=== Description of the task ===
Each line from the one containing "Even the most" to the end of the entries below must be restated exactly, and no other line should appear.

=== The input ===

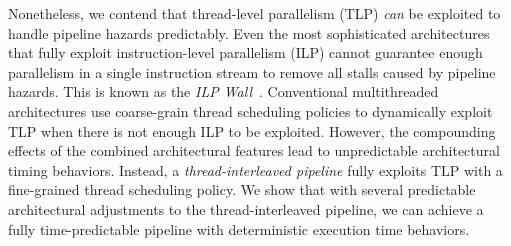 Nonetheless, we contend that thread-level parallelism (TLP) \emph{can} be exploited to handle pipeline hazards predictably. 
Even the most sophisticated architectures that fully exploit instruction-level parallelism (ILP) cannot guarantee enough parallelism in a single instruction stream to remove all stalls caused by pipeline hazards. 
This is known as the \emph{ILP Wall}~\cite{Wall:1991:LIP:106975.106991}. 
Conventional multithreaded architectures use coarse-grain thread scheduling policies to dynamically exploit TLP when there is not enough ILP to be exploited.    
However, the compounding effects of the combined architectural features lead to unpredictable architectural timing behaviors.
Instead, a \emph{thread-interleaved pipeline} fully exploits TLP with a fine-grained thread scheduling policy.
We show that with several predictable architectural adjustments to the thread-interleaved pipeline, we can achieve a fully time-predictable pipeline 
with deterministic execution time behaviors.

=== Answer to this task ===
Even the most sophisticated architectures that fully exploit instruction-level parallelism (ILP) cannot guarantee enough parallelism in a single instruction stream to remove all stalls caused by pipeline hazards. 
This is known as the \emph{ILP Wall}~\cite{Wall:1991:LIP:106975.106991}. 
Conventional multithreaded architectures use coarse-grain thread scheduling policies to dynamically exploit TLP when there is not enough ILP to be exploited.    
However, the compounding effects of the combined architectural features lead to unpredictable architectural timing behaviors.
Instead, a \emph{thread-interleaved pipeline} fully exploits TLP with a fine-grained thread scheduling policy.
We show that with several predictable architectural adjustments to the thread-interleaved pipeline, we can achieve a fully time-predictable pipeline 
with deterministic execution time behaviors.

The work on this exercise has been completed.